Je viens de recevoir une lettre de Jacqueline, elle a dû la confier à un autre type pour la mettre à la poste, car elle était dans une de nos enveloppes. Vraiment, c’est une fille bizarre, mais probablement toutes les filles ont des idées pas ordinaires. Nous avons reculé un peu depuis hier, mais demain, nous avançons de nouveau. Toujours les mêmes villages complètement démolis, ça vous donne le cafard. On a trouvé une radio toute neuve. Ils sont en train de l’essayer, je ne sais pas si réellement on peut remplacer une lampe par un morceau de bougie. Je pense que oui : je l’entends jouer Chattanooga, je l’ai dansé avec Jacqueline un peu avant de partir de là-bas. Je pense que je vais lui répondre si j’ai encore du temps. Maintenant, c’est Spike Jones ; j’aime aussi cette musique là et je voudrais bien que tout soit finit pour aller m’acheter une cravate civile avec des raies bleues et jaunes.

XIV

On repart tout à l’heure. De nouveau, nous sommes tout près du front et des obus se remettent à arriver. Il pleut, il ne fait pas très froid, la jeep marche bien. Nous allons en descendre pour continuer à pied. Il paraît que ça commence à sentir la fin. Je ne sais pas à quoi ils voient ça, mais je voudrais tâcher de m’en sortir le plus commodément possible. Il y a encore des coins où on se fait accrocher dur. On ne peut pas prévoir comment ça va être.
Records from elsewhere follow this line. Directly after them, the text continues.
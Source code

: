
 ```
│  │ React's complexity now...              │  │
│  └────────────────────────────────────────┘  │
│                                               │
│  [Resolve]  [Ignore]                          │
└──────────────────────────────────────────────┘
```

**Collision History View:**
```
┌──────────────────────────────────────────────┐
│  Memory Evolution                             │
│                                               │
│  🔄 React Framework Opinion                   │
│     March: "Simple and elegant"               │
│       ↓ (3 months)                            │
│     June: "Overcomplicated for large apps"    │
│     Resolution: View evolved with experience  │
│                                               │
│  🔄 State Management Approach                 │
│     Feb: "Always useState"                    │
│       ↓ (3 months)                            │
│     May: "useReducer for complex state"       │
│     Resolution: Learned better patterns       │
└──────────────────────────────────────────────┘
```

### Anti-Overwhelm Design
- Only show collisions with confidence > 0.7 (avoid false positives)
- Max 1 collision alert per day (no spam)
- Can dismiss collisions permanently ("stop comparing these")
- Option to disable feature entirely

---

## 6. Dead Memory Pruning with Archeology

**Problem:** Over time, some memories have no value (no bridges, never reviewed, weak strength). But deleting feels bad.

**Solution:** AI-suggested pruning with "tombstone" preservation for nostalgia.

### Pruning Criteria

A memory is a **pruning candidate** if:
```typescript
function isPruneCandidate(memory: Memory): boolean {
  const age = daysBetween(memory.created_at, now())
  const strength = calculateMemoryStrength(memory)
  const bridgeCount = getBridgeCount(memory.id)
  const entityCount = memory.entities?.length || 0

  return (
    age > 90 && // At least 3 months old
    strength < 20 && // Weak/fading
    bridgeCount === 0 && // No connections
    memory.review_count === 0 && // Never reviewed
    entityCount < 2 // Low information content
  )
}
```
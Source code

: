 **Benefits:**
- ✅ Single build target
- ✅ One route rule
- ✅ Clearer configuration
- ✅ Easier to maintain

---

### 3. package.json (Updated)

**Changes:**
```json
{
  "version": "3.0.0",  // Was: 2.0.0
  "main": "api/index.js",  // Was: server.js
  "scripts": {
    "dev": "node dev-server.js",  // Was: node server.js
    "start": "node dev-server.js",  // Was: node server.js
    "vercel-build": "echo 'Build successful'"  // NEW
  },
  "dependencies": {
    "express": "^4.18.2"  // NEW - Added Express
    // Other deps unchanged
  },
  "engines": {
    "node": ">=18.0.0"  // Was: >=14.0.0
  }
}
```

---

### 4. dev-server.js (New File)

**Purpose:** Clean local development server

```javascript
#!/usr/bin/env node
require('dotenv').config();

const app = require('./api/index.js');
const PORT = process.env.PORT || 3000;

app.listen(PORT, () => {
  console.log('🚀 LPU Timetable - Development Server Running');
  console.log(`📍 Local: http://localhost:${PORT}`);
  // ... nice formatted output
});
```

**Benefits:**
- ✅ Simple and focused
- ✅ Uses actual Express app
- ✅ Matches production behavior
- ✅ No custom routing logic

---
Dans quinze jours, j’ai une nouvelle permission et j’ai écrit à Jacqueline de m’attendre. J’ai peut-être eu tord de le faire, il ne faut pas se laisser prendre.

XV

Je suis toujours debout sur la mine. Nous étions partis ce matin en patrouille et je marchais derrière comme d’habitude, ils sont tous passés à côté, mais j’ai senti le déclic sous mon pied et je me suis arrêté net. Elles n’éclatent que quand on retire le pied. J’ai lancé aux autres ce que j’avais dans les poches et je leur ai dit de s’en aller. Je suis tout seul. Je devrais attendre qu’ils reviennent, mais je leur ai dit de ne pas revenir, et je pourrais essayer de me jeter à plat ventre, mais j’aurais horreur de vivre sans jambes. Je n’ai gardé que mon carnet et le crayon. Je vais les lancer avant de changer de jambe et il faut absolument que je le fasse parce que j’en ai assez de la guerre et parce qu’il me vient des fourmis.